Tzeviya · August 22, 2019, 12:10pm

I have a Siamese Network with a triplet loss function at the end. E.g.:

> class Siamese(nn.Module):
>     def __init__(self, ae_net):
>         super(Siamese, self).__init__()
>         self.ae_net = ae_net
> 
>     def forward(self, x1, x2, x3, hidden):
>         
>         a = self.ae_net(x1, hidden)
>         b = self.ae_net(x2, hidden)
>         c = self.ae_net(x3, hidden)
>         return a, b, c

The network that repeats itself (i.e., self.ae_net) is an LSTM with inputs of varying lengths, so I’m not sure I can use nn.DataParallel. I was wondering if there was a way to assign the implementation of every instance of self.ae_net to a different GPU, so that they would be calculated in parallel.

Thanks

albanD · August 22, 2019, 6:24pm

Hi,

In your example, you use the hidden state sequentially for each network one after the other. Is that what you want? Because if you want that, then you cannot really run them in parallel on different GPUs as they will need to wait for the previous one to finish.

Tzeviya · August 23, 2019, 1:06pm

Hi, thanks for your answer!

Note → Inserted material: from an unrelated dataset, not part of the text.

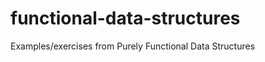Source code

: functional-data-structures
==========================

Examples/exercises from Purely Functional Data Structures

The hidden state that is used for a, b and c is the same one, i.e., it’s just an initialized tensor used three times separately (isn’t it?), so I don’t think it’s a problem to use them in parallel.

albanD · August 26, 2019, 2:56pm

Ho right it is, my bad.

It is a bit tricky for Siamese network as you need to accumulate the gradients for all tree runs.
One simple way to do this is to make three copies of your network, one on each device, then send each copy to it’s respective device.
After each backward, you will need to accumulate the gradients by hand then share the new values by hand.
This is going to be tricky to do very efficiently, and you might not get a large improvement for using multiple gpus because of the synchronisation needed between devices.